Y en medio del ritual: un torbellino de energía oscura. Giraba lento pero constante, como un sumidero enloquecido que succionaba la realidad. Daba escalofríos solo mirarlo. “Eso es una puerta dimensional”, dijo Lian. “O una condena con forma de agujero”, añadió Tim, temblando.
Lo peor no fue el vórtice. Fue la cosa que estaba dentro. Una entidad repleta de ojos, muchos más de los necesarios, todos mirándonos. No atacó. No gruñó. Solo… nos observaba. Como si estuviéramos en un escaparate y él fuera un cliente indeciso.
Úrsula, nuestra siempre estoica cazadora de brujas, empezó a… cambiar. Algo en esa mirada monstruosa le removió cosas. Le gustó. Se acercó más de la cuenta. Hasta le saludó. LE SALUDÓ. Nosotros, lógicamente, entramos en pánico.
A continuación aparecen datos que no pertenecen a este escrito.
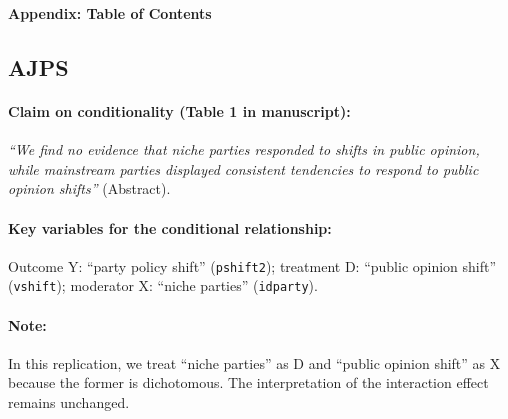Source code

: \documentclass[12pt]{article}
\begin{document}
\clearpage

\textbf{Appendix: Table of Contents}
\startcontents[sections]
\onehalfspacing
\newpage


\subsection{\citet{Adams2006} AJPS} \label{adams}

\paragraph{Claim on conditionality (Table 1 in manuscript):} \emph{``We find no evidence that niche parties responded to shifts in public opinion, while mainstream parties displayed consistent tendencies to respond to public opinion shifts''} (Abstract). 

\paragraph{Key variables for the conditional relationship:} Outcome Y:
``party policy shift'' (\texttt{pshift2}); treatment D: ``public opinion shift'' (\texttt{vshift}); moderator X: ``niche parties'' (\texttt{idparty}). 

\paragraph{Note:} In this replication, we treat ``niche parties'' as D and ``public opinion shift'' as X because the former is dichotomous. The interpretation of the interaction effect remains unchanged.


\bigskip
\clearpage
\end{document}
Si no llegamos a sujetarla entre todos, habría cruzado la puerta con una sonrisa y una invitación a cenar.
Y entonces, la heroína inesperada: Kovla, la perrita salchicha, en un estallido de gloria y ladridos, se lanzó, agarró la pelvis del goblin como si fuera su nuevo hueso favorito y salió corriendo con la energía de un cometa perruno.
Aquello rompió el hechizo. Salimos disparados. Chapoteos, tropiezos, caídas dignas de comedia física, varios gritos agudos (incluido uno de Tim, que aún lo niega), y más de una zambullida involuntaria en lo que ahora llamamos “el caldo de la desesperación”.
Cuando al fin emergimos en los muelles, olíamos peor que un cadáver fermentado en verano. Pero estábamos vivos. Eso ya era mucho.
Fuimos directo al juez. Le contamos todo con pelos y señales (y fluidos que aún nos chorreaban por las botas). Nos dio una recompensa escueta, una palmadita como quien felicita a un perro callejero por no morder, y un consejo paternalista: “Para ese tipo de cosas, mejor id al templo de Verena”.
Le advertimos que en las alcantarillas hay un gremio de ladrones armado, organizado y con bigotes peligrosos. Señalamos el sitio exacto en el mapa. Su respuesta: un bostezo, un “ya veremos” y un “es que estamos saturados”. Excelente. Así estamos.
Volvimos a la superficie. Nos duchamos con una violencia que rozaba el exorcismo. Quemamos la ropa vieja mientras Lian rezaba en élfico (posiblemente maldiciones). Compramos ropa nueva en el mercado. Lian, por supuesto, se quejó: “Esto no es tela, es lija teñida”, murmuró con desprecio. Pero al menos no estaba cubierta de lodo demoníaco, así que no le dimos mucha bola.
Finalmente, regresamos a la Berebeli. Cansados. Asqueados. Traumatizados. Pero vivos. Y eso, en Bögenhafen, ya es un pequeño milagro.